_Task brief_
Only the opening lines of the listing, through the one with "4. Install Python", are to be retyped, each exactly as it stands.

_Data under study_
+ + + + +

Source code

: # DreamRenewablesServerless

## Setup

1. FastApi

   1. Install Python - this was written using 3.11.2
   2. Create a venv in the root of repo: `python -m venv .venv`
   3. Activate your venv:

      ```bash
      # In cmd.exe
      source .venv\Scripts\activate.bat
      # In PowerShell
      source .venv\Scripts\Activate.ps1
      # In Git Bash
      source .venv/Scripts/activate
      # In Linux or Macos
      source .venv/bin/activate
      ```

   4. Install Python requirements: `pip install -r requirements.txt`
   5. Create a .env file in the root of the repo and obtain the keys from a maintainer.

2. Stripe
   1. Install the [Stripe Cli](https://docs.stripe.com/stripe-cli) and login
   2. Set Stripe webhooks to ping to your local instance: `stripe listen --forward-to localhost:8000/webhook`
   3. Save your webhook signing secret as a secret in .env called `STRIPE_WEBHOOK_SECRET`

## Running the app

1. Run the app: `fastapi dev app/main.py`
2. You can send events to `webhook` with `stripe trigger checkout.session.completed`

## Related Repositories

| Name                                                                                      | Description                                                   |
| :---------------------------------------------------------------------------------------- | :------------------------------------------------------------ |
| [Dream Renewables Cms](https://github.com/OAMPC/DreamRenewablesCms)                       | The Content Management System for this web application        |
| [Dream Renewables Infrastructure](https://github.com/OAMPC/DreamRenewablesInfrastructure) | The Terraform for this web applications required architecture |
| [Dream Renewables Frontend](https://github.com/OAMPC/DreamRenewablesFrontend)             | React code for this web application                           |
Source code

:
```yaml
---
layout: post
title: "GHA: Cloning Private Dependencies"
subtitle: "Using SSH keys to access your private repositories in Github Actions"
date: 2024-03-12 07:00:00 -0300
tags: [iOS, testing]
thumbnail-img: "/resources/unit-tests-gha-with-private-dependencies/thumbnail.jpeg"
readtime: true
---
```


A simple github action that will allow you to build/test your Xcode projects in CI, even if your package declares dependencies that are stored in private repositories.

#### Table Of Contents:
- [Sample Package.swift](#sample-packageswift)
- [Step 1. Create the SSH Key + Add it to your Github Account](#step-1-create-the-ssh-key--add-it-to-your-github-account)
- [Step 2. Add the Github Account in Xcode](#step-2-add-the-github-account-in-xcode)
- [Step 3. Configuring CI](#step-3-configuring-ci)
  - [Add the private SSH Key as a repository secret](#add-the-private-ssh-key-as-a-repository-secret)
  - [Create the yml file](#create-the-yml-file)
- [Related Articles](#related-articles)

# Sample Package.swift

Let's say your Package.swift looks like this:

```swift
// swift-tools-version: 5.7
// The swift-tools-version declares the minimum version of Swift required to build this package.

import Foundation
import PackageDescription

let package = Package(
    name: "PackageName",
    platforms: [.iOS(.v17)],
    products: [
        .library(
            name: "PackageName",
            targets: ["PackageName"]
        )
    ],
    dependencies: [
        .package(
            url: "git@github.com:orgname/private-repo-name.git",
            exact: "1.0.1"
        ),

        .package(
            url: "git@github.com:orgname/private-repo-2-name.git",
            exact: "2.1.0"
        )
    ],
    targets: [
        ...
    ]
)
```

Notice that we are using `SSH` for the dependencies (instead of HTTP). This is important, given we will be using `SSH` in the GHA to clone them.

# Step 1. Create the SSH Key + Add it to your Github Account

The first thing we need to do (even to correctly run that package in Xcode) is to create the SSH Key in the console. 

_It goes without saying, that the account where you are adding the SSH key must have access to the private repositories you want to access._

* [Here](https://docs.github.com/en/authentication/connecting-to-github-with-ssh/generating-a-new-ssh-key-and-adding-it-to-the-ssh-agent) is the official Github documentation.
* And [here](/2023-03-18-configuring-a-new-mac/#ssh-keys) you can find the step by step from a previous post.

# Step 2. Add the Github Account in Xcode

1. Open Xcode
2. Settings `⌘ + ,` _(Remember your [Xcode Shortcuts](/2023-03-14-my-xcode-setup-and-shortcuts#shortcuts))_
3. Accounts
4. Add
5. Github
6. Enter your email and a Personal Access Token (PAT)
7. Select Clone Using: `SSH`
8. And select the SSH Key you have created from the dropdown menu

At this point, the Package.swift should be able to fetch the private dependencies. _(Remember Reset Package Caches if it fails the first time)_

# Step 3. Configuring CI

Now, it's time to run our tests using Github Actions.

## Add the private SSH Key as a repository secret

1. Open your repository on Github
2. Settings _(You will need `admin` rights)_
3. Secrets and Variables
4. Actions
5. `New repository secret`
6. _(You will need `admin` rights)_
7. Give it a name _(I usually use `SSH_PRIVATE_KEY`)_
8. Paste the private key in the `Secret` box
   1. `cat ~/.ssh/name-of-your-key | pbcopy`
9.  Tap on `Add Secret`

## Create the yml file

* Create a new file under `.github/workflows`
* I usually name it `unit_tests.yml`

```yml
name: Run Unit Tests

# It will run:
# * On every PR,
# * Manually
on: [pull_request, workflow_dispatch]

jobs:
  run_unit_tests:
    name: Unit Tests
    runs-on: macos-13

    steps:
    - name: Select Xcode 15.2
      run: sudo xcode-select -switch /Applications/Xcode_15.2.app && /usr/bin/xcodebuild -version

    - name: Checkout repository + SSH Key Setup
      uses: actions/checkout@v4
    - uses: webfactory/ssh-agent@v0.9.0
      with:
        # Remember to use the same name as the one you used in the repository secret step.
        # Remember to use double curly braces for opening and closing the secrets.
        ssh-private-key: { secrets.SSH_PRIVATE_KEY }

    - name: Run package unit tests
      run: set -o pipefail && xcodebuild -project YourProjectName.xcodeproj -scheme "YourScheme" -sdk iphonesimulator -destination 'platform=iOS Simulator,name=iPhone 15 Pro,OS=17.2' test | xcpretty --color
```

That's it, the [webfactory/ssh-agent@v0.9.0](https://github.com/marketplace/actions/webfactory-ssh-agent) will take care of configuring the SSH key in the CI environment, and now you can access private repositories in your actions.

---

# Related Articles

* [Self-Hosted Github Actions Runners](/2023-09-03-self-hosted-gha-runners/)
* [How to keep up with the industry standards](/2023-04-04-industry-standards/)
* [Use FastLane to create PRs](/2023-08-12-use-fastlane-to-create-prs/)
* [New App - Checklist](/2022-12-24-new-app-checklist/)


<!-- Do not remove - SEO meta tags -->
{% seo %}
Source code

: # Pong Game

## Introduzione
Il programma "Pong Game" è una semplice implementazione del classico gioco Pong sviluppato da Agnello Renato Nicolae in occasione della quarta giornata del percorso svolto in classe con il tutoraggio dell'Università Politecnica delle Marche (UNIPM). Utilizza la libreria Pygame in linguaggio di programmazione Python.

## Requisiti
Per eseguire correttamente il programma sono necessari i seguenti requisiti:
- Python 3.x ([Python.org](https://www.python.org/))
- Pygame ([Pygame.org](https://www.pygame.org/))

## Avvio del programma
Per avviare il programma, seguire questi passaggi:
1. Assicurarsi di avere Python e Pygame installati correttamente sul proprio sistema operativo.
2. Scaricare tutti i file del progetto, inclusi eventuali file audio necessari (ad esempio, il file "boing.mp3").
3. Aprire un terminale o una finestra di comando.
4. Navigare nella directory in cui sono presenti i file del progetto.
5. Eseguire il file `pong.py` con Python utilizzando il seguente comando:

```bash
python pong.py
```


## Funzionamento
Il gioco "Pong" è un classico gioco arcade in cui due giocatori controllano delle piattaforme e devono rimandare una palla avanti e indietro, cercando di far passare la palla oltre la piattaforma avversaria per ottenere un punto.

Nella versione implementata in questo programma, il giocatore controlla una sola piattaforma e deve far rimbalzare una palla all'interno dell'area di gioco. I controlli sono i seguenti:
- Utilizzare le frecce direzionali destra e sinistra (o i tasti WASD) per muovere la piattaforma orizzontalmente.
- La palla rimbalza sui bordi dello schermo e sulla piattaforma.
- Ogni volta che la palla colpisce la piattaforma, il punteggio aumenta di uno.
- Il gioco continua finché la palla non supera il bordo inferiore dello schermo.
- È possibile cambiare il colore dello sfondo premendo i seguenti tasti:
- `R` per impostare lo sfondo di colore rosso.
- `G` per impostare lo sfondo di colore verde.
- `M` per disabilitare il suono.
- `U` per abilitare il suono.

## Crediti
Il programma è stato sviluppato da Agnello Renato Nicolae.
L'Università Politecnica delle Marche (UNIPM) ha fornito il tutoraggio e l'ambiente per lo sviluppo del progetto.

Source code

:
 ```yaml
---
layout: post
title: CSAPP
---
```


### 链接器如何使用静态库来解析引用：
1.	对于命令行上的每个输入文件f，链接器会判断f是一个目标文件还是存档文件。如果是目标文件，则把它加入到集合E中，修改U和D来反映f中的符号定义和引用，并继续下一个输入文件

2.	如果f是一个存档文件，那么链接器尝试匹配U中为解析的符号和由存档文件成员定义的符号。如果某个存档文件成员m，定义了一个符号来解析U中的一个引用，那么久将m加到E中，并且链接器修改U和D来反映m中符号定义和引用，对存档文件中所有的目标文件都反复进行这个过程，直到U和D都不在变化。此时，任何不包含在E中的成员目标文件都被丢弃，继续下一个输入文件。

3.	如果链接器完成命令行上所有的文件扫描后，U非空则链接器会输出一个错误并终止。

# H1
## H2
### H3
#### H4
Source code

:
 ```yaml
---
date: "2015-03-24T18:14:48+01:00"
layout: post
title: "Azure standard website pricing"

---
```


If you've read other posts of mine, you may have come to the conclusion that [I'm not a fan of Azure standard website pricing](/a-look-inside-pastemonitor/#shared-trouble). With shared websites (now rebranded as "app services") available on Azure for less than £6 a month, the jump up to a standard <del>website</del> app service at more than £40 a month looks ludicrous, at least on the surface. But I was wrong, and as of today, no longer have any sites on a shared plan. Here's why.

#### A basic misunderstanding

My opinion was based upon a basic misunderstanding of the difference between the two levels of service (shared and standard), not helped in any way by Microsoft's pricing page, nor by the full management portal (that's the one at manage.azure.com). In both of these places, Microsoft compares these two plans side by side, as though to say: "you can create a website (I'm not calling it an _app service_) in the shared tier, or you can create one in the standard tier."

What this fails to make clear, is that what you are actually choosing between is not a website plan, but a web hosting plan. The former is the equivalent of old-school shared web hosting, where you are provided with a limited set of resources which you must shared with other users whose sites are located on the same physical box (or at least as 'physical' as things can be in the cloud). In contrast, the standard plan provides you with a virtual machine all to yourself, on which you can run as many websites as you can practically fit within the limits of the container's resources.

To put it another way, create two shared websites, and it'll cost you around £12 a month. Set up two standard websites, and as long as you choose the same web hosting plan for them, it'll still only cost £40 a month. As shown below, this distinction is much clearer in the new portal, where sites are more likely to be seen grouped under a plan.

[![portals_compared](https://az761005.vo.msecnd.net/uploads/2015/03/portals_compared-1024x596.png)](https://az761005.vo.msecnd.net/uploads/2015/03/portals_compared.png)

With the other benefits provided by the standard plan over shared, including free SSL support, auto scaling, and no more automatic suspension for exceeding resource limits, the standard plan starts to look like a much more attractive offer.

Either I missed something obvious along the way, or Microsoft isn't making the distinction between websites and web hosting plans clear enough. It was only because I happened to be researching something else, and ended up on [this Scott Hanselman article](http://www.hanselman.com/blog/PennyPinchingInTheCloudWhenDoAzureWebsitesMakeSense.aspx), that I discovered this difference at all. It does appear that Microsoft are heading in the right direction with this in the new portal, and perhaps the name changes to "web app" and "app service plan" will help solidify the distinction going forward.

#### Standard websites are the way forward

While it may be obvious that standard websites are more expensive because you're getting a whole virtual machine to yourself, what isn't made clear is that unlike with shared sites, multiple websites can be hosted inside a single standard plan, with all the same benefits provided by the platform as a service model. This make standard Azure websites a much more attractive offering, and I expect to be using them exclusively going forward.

+ + + + +

_Task response_
Source code

: # DreamRenewablesServerless

## Setup

1. FastApi

   1. Install Python - this was written using 3.11.2
   2. Create a venv in the root of repo: `python -m venv .venv`
   3. Activate your venv:

      ```bash
      # In cmd.exe
      source .venv\Scripts\activate.bat
      # In PowerShell
      source .venv\Scripts\Activate.ps1
      # In Git Bash
      source .venv/Scripts/activate
      # In Linux or Macos
      source .venv/bin/activate
      ```

   4. Install Python requirements: `pip install -r requirements.txt`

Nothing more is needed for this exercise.